Friday, April 13, 2012

Run on Spanish banks continues

Both Bloomberg and the Wall Street Journal ran articles (see here and here) confirming the on-going run on the Spanish banking system.

The question of course is how to stop the bank runs.

To date, the solutions provided by policymakers have reflected the Japanese model for handling a bank solvency led financial crisis.  They are focused on restoring confidence without disclosing the true condition of the banks -- think bank stress tests and firewalls.

Regular readers know this will not work.  The source of confidence in banks and financial markets comes from market participants having access to all the useful, relevant information in an appropriate, timely manner so the market participants can independently assess risk.

Confidence flows because market participants trust their own independent assessment.

The euro area’s financial troubles appear to be flaring up again, as this week’s gyrations in the Spanish bond market show. In reality, they never went away. And judging from the flood of money moving across borders in the region, Europeans are increasingly losing faith that the currency union will hold together at all. 
In recent months, even as markets seemed calm, sophisticated investors and regular depositors alike have been pulling euros out of struggling countries and depositing them in the banks of countries deemed relatively safe. Such moves indicate increasing concern that a financially strapped country might dump the euro and leave depositors holding devalued drachma, lira or pesetas. 
The flows are tough to quantify, but they can be estimated by parsing the balance sheets of euro-area central banks. When money moves from one country to another, the central bank of the receiving sovereign must lend an offsetting amount to its counterpart in the source country -- a mechanism that keeps the currency union’s accounts in balance. The Bank of Spain, for example, ends up owing theBundesbank when Spanish depositors move their euros to German banks. 
By looking at the changes in such cross-border claims, we can figure out how much money is leaving which euro nation and where it’s going.

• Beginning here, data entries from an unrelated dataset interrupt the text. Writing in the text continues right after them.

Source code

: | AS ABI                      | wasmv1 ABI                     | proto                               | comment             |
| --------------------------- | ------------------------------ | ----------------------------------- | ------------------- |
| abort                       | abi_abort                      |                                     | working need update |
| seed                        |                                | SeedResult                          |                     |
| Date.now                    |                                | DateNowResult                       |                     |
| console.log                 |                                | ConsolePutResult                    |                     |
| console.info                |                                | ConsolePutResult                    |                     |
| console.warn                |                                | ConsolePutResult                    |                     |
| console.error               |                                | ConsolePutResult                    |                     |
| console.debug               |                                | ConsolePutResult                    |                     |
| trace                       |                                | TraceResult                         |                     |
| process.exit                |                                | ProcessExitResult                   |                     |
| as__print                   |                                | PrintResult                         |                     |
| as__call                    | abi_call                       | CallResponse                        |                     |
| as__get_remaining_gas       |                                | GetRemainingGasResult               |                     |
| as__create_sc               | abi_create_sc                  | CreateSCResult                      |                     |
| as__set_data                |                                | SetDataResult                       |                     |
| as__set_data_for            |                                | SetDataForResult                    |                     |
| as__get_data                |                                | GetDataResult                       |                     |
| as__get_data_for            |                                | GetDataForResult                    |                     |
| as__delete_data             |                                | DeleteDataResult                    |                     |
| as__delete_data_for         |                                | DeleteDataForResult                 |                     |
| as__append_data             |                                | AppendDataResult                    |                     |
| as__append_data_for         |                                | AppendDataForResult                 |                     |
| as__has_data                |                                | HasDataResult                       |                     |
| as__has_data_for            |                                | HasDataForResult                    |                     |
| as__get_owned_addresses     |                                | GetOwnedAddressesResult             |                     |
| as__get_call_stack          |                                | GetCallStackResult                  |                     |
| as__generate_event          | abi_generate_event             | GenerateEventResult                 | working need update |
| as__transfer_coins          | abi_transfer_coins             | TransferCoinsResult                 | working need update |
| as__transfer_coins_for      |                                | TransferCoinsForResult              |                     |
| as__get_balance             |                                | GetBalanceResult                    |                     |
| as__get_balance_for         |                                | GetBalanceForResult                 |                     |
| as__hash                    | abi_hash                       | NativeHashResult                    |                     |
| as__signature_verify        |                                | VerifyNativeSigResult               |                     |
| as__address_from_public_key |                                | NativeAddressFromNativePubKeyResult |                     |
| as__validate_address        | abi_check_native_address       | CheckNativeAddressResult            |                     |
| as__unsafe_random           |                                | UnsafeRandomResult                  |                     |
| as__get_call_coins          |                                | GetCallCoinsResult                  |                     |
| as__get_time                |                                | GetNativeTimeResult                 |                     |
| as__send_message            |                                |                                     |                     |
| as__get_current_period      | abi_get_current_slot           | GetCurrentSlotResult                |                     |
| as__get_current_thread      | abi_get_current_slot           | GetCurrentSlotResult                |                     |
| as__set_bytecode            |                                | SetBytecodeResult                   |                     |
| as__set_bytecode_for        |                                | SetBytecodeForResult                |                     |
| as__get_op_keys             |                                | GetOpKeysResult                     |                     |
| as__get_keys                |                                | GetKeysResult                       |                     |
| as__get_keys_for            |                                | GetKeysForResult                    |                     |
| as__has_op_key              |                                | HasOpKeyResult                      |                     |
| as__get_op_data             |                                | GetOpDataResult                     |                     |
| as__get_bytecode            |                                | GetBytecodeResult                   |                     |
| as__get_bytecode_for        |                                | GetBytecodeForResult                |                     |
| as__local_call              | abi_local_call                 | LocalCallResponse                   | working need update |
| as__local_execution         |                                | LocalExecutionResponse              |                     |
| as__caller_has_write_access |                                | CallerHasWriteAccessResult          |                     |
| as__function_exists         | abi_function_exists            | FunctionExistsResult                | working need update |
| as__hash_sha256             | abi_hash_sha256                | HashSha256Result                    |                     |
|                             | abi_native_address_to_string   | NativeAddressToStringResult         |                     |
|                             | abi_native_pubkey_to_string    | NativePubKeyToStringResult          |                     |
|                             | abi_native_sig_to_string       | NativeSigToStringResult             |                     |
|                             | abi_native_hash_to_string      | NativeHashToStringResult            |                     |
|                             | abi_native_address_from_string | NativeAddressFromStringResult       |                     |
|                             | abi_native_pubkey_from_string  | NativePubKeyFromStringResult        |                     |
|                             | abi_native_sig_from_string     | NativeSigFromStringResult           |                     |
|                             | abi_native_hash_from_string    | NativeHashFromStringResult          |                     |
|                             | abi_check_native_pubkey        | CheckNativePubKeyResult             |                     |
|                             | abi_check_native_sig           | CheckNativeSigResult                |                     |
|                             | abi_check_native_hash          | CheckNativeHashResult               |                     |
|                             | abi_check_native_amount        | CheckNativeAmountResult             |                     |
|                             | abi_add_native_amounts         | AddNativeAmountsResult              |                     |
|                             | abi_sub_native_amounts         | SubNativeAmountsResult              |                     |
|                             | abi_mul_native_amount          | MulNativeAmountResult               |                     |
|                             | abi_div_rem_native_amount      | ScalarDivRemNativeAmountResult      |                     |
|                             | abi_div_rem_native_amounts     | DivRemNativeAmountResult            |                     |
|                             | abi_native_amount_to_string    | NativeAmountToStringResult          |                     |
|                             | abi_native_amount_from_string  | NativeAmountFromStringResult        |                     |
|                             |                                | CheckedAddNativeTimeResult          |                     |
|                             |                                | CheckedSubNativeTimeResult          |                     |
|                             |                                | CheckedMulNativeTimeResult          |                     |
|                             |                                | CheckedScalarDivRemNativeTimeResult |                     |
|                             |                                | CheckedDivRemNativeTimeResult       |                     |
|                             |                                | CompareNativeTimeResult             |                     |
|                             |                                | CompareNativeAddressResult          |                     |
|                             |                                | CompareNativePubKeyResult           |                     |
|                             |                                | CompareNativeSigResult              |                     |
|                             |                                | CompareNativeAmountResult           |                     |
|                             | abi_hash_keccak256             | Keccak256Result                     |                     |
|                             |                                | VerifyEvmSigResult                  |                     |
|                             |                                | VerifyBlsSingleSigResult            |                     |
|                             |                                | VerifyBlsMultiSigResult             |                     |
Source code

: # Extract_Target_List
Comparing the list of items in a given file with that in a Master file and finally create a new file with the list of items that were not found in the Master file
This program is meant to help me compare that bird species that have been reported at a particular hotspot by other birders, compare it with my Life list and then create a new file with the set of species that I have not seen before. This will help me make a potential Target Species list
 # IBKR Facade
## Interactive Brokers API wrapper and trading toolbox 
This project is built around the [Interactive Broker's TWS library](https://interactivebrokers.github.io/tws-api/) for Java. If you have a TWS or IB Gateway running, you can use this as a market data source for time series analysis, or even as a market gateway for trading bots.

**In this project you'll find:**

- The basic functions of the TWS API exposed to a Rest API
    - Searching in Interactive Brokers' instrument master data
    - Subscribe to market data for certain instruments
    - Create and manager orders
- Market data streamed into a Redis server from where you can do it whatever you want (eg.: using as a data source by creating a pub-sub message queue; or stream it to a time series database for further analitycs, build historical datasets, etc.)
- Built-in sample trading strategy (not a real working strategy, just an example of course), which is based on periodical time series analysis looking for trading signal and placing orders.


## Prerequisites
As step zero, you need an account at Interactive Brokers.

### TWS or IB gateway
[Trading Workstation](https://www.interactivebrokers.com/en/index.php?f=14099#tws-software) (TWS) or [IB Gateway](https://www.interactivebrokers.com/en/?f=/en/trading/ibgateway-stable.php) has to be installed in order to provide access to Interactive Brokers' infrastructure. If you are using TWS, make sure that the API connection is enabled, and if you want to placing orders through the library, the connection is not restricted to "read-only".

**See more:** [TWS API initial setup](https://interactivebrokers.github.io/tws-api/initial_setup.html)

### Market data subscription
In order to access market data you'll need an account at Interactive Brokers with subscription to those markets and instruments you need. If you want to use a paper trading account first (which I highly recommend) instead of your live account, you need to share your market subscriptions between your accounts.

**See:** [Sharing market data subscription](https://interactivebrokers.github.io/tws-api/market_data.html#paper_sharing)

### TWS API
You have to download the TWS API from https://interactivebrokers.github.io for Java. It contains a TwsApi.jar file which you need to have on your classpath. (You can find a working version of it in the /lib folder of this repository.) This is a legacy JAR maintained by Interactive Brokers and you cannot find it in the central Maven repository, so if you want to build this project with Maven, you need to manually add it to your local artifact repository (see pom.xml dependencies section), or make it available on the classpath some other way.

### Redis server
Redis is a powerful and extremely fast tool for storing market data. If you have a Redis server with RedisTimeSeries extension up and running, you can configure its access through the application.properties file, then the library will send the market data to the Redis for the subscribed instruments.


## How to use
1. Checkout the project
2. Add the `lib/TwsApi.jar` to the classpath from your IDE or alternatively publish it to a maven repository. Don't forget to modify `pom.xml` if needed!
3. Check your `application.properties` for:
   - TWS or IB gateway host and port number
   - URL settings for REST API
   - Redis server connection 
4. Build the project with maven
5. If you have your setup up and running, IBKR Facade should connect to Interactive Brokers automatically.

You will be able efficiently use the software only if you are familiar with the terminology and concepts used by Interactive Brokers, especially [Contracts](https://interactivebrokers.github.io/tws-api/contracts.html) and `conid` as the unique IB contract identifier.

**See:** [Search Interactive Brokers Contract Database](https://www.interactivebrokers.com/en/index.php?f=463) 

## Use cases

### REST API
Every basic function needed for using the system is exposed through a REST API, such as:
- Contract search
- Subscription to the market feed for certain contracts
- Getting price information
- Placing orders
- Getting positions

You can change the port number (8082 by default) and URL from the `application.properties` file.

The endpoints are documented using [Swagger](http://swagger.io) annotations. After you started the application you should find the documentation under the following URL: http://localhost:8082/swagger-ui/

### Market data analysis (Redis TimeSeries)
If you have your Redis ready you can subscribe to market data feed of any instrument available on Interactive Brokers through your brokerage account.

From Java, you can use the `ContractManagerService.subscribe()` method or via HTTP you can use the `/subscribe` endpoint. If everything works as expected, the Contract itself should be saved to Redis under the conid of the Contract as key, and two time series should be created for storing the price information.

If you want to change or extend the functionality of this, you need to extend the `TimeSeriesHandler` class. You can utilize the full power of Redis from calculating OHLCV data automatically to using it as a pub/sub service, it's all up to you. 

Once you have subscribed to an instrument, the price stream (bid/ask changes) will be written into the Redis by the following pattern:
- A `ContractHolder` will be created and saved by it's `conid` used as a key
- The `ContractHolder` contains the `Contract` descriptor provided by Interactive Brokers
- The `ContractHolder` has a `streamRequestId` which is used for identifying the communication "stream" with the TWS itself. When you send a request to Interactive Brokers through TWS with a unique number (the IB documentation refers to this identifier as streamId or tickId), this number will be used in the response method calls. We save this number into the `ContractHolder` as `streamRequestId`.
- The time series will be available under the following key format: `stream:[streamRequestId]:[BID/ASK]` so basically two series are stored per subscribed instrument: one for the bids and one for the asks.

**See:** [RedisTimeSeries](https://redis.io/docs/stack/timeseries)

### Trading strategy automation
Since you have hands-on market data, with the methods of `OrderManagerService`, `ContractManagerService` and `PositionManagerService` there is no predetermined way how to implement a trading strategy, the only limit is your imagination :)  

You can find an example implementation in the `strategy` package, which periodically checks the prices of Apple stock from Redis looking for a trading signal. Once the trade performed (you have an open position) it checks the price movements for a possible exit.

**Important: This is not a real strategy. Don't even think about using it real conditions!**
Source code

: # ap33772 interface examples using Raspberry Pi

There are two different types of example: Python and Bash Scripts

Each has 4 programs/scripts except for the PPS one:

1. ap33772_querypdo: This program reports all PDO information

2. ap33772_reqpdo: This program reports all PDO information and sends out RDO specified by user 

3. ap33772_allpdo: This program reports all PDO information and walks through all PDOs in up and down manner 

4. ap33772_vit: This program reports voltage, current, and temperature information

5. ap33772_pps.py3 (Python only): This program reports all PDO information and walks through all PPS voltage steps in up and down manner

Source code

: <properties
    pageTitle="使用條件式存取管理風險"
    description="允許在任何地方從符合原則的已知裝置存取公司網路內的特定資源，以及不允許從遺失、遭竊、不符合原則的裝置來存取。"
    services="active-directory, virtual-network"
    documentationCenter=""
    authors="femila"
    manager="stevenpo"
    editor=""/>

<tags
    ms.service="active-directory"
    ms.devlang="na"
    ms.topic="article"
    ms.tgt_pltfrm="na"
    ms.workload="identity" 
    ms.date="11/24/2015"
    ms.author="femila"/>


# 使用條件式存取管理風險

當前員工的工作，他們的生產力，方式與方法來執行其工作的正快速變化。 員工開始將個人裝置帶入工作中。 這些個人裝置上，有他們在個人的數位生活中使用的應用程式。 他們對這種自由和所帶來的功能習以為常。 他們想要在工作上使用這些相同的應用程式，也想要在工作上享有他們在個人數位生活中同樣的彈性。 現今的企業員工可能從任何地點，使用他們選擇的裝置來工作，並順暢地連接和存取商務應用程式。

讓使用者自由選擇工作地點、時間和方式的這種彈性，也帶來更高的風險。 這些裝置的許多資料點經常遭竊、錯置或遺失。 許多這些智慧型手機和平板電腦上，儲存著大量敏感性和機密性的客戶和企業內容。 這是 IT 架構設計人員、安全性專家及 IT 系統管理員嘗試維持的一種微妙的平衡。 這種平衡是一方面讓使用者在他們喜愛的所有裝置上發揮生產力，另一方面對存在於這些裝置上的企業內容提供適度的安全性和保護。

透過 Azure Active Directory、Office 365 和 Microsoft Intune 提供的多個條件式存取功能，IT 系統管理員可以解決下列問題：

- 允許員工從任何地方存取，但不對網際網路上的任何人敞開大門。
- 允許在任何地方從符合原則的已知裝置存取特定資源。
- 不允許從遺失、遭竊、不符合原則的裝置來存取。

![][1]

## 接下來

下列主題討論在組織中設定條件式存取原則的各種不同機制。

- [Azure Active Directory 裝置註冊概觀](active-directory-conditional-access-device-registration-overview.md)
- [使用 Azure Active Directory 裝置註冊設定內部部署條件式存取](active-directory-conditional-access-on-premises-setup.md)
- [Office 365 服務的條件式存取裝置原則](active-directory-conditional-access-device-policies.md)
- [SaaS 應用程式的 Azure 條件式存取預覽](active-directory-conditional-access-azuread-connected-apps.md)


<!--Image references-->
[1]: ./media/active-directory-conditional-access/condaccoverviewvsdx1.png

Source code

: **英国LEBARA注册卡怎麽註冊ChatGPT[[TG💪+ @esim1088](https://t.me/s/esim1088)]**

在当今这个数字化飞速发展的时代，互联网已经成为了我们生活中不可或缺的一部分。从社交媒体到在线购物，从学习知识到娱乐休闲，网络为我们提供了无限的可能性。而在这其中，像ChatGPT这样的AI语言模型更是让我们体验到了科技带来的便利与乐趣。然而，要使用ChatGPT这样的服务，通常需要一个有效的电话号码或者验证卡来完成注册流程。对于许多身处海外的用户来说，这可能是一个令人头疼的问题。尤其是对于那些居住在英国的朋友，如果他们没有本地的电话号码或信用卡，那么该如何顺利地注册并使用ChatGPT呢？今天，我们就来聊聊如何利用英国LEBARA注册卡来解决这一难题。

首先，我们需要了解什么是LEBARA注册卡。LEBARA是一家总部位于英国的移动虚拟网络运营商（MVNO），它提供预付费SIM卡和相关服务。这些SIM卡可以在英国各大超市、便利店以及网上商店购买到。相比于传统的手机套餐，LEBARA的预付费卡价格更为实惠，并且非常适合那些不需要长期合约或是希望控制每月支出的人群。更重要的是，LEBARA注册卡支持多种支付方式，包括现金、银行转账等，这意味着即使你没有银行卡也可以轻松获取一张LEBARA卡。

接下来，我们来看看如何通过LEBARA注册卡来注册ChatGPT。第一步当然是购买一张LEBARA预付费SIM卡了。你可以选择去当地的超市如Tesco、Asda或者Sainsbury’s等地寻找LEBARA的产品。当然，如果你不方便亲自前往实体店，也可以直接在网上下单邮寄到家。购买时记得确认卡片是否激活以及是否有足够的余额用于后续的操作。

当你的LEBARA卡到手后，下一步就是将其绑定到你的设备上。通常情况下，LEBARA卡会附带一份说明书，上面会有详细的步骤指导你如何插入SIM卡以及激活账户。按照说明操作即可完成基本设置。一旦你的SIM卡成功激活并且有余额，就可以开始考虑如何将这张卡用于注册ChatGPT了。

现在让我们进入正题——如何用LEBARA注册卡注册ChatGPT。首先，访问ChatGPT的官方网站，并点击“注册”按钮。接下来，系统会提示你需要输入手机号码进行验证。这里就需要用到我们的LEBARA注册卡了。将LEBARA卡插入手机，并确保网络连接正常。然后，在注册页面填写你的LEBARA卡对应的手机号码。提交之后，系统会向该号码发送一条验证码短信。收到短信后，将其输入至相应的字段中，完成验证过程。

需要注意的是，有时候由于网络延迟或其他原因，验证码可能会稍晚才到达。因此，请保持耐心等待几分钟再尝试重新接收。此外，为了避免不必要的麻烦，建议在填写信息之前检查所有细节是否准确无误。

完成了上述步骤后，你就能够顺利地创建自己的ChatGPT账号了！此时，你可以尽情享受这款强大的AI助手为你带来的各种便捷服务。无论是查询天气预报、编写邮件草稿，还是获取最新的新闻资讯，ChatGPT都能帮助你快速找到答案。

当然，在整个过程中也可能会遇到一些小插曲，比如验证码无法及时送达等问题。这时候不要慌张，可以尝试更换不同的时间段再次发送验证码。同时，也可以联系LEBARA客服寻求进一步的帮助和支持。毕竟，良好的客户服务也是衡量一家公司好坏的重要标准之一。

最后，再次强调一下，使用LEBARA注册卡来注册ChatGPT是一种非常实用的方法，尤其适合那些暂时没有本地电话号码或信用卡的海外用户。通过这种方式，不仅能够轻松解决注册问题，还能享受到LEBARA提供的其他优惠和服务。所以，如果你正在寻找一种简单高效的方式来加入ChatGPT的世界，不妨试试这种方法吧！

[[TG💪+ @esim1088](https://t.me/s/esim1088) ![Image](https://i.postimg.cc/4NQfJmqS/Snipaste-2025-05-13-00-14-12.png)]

This analysis suggests that capital flight is happening on a scale unprecedented in the euro era -- mainly from Spain and Italy to Germany, the Netherlands and Luxembourg (see chart). 
In March alone, about 65 billion euros left Spain for other euro- zone countries. In the seven months through February, the relevant debts of the central banks of Spain and Italy increased by 155 billion euros and 180 billion euros, respectively. Over the same period, the central banks of Germany, the Netherlands and Luxembourg saw their corresponding credits to other euro- area central banks grow by about 360 billion euros. 
The seven-month increase is about double the previous 17- month rise, and brings the three safe-haven countries’ combined loans to other central banks to 789 billion euros, their highest point on record. In essence, the central banks of the three countries -- and, by proxy, their taxpayers -- have agreed to make good on about 789 billion euros that were once the responsibility of Italy, Spain, Greece and others. 
The worries about Italy and Spain reflect the inadequacy of Europe’s efforts to stem what has become a combined banking, sovereign debt and economic crisis.
All of this is a direct result of selecting the Japanese model for handling a bank solvency led financial crisis.

By protecting bank book capital levels and allowing the banks to hide losses on and off their balance sheets, European policymakers have transferred the losses on the excesses in the financial system to the real economy.
The European Central Bank’s efforts to prop up bond markets with more than 1 trillion euros in emergency bank loans have only encouraged Italian and Spanish banks to buy more of their governments’ bonds, tying their fates to those of the afflicted sovereigns. 
The harsh austerity measures required by Europe’s new fiscal compact are making things worse by stunting the economic growth needed to help the countries reduce their debt burdens.  
Should markets balk at lending to Italy and Spain, Europe’s bailout fund -- with only about 600 billion euros in spare capacity -- remains far too small to cover the two countries’ financing needs, which amount to more than 1 trillion euros over the next five years. 
If Europe’s leaders want to stop the rot, they’ll have to change their approach.
And adopt the Swedish model for handling a bank solvency led financial crisis including requiring banks to provide ultra transparency and disclosing on an on-going basis their current asset, liability and off-balance sheet exposure details.

It is these details that let market participants independently assess the risk of each bank and restore confidence.